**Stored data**
|---|

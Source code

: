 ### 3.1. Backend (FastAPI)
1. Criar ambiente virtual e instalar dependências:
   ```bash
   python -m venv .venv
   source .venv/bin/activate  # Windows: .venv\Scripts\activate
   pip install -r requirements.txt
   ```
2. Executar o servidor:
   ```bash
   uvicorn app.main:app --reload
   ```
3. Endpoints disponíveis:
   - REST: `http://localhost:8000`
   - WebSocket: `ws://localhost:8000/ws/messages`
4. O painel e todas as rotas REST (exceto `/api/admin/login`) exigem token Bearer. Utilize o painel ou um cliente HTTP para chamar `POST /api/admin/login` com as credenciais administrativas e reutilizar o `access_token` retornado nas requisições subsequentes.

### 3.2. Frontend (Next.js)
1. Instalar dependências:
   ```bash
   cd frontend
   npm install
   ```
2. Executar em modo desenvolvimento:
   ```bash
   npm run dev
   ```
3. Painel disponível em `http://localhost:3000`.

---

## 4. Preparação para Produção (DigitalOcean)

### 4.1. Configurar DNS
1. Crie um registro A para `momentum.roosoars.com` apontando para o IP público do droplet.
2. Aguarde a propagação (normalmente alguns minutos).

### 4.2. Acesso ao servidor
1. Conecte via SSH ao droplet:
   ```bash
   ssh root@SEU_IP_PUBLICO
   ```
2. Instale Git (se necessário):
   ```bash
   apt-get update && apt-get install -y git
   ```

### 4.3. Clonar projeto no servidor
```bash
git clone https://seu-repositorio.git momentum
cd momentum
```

|---|

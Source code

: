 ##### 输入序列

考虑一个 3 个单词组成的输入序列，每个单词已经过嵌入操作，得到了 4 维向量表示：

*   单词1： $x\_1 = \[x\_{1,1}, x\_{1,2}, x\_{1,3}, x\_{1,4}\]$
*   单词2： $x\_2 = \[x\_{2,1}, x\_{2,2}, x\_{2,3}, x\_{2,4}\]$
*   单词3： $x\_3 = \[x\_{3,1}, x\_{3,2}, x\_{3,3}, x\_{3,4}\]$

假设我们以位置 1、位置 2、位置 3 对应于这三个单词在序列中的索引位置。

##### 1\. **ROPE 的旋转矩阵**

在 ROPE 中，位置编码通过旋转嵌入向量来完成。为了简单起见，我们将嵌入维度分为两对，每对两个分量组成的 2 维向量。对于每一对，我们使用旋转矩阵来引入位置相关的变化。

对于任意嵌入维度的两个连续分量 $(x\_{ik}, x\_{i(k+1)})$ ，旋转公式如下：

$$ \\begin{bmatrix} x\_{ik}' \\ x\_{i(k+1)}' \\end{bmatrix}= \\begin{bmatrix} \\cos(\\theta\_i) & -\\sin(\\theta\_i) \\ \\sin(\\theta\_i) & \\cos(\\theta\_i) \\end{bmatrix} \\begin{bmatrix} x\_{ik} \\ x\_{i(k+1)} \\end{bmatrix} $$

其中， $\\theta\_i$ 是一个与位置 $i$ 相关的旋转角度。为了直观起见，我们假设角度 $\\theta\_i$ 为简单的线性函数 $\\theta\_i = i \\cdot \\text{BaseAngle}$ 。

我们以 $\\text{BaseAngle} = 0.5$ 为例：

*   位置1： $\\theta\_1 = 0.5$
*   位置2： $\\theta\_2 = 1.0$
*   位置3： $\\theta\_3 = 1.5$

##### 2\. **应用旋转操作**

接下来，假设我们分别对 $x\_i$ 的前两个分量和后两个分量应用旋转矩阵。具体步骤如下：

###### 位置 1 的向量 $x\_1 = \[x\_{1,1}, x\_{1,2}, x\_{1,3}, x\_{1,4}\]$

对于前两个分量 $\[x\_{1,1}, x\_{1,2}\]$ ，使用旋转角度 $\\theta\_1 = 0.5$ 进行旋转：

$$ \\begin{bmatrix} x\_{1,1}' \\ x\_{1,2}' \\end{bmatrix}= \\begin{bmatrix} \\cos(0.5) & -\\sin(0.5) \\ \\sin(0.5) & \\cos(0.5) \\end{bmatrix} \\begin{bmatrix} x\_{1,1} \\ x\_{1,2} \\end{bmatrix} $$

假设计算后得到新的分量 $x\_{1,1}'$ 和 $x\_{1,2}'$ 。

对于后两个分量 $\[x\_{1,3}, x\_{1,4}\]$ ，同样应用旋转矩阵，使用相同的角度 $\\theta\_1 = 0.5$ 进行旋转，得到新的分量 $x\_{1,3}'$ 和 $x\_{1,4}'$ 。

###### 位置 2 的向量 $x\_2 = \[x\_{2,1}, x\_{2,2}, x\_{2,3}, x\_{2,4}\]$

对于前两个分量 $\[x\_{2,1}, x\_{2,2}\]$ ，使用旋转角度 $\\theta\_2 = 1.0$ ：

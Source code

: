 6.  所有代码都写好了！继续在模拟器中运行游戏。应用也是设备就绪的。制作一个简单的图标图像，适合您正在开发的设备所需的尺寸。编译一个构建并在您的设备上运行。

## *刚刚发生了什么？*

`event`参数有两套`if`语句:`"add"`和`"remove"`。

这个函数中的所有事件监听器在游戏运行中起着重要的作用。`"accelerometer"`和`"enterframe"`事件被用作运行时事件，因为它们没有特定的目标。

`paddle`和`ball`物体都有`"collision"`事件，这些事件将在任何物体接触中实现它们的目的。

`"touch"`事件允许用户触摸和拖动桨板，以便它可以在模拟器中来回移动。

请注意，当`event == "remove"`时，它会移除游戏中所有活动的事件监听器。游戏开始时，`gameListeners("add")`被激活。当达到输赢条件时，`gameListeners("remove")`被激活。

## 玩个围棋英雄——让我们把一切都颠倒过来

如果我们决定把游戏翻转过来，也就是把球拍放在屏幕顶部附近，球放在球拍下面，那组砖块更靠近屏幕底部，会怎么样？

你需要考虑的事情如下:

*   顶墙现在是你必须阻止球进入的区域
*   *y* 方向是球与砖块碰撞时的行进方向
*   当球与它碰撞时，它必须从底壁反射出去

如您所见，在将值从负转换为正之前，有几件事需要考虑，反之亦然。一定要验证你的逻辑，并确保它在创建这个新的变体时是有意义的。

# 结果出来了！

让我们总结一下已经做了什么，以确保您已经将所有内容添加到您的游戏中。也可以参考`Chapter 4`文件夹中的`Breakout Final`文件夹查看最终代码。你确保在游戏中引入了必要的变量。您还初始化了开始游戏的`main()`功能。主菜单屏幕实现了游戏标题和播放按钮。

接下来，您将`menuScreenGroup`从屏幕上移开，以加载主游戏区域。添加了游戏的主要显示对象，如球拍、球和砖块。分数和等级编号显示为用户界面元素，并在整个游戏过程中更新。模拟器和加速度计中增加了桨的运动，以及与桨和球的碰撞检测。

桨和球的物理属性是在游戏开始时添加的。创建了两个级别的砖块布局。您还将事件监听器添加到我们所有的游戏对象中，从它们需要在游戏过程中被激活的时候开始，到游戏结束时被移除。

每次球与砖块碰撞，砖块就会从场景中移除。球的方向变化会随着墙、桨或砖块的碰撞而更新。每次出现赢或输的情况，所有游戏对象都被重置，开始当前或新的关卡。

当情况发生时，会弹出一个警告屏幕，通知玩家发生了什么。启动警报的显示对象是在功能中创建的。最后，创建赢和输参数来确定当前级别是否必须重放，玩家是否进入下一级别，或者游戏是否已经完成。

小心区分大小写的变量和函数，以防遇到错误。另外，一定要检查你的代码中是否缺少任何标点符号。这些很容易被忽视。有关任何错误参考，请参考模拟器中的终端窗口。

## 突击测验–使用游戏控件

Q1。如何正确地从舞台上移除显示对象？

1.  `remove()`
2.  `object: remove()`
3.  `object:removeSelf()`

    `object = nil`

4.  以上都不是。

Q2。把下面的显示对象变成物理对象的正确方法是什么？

|---|

**Task**
Search the lines above for the string "droplet", then show every one that has it.

**Problem solution**
1. Crie um registro A para `momentum.roosoars.com` apontando para o IP público do droplet.
1. Conecte via SSH ao droplet:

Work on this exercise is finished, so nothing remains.